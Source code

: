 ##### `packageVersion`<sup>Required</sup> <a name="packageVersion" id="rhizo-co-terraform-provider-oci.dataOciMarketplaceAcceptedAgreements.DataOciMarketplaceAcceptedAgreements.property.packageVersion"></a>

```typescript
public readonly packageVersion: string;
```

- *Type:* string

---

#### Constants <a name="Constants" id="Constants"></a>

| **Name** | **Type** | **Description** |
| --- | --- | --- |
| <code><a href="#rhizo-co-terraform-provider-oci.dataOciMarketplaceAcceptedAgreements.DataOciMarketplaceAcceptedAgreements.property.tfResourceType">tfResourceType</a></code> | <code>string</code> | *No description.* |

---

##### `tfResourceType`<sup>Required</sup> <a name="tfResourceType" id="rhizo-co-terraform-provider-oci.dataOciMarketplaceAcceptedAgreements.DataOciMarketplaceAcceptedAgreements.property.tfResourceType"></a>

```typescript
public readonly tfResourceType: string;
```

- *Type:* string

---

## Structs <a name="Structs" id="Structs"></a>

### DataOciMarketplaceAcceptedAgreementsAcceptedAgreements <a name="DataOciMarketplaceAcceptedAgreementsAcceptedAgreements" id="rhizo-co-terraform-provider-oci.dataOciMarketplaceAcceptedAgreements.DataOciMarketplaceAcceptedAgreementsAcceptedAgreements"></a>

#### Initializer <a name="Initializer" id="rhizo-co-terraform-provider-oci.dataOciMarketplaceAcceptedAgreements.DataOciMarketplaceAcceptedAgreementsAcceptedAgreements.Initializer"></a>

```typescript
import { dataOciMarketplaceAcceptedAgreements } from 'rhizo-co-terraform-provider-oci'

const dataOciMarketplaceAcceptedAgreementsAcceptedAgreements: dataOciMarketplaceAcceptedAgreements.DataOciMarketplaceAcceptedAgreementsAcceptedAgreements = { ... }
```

_ _ _

### What this task involves:
Output the records in full, keeping them exactly as they are.

### Exercise output:
Source code

: ##### `packageVersion`<sup>Required</sup> <a name="packageVersion" id="rhizo-co-terraform-provider-oci.dataOciMarketplaceAcceptedAgreements.DataOciMarketplaceAcceptedAgreements.property.packageVersion"></a>

```typescript
public readonly packageVersion: string;
```

- *Type:* string

---

#### Constants <a name="Constants" id="Constants"></a>

| **Name** | **Type** | **Description** |
| --- | --- | --- |
| <code><a href="#rhizo-co-terraform-provider-oci.dataOciMarketplaceAcceptedAgreements.DataOciMarketplaceAcceptedAgreements.property.tfResourceType">tfResourceType</a></code> | <code>string</code> | *No description.* |

---

##### `tfResourceType`<sup>Required</sup> <a name="tfResourceType" id="rhizo-co-terraform-provider-oci.dataOciMarketplaceAcceptedAgreements.DataOciMarketplaceAcceptedAgreements.property.tfResourceType"></a>

```typescript
public readonly tfResourceType: string;
```

- *Type:* string

---

## Structs <a name="Structs" id="Structs"></a>

### DataOciMarketplaceAcceptedAgreementsAcceptedAgreements <a name="DataOciMarketplaceAcceptedAgreementsAcceptedAgreements" id="rhizo-co-terraform-provider-oci.dataOciMarketplaceAcceptedAgreements.DataOciMarketplaceAcceptedAgreementsAcceptedAgreements"></a>

#### Initializer <a name="Initializer" id="rhizo-co-terraform-provider-oci.dataOciMarketplaceAcceptedAgreements.DataOciMarketplaceAcceptedAgreementsAcceptedAgreements.Initializer"></a>

```typescript
import { dataOciMarketplaceAcceptedAgreements } from 'rhizo-co-terraform-provider-oci'

const dataOciMarketplaceAcceptedAgreementsAcceptedAgreements: dataOciMarketplaceAcceptedAgreements.DataOciMarketplaceAcceptedAgreementsAcceptedAgreements = { ... }
```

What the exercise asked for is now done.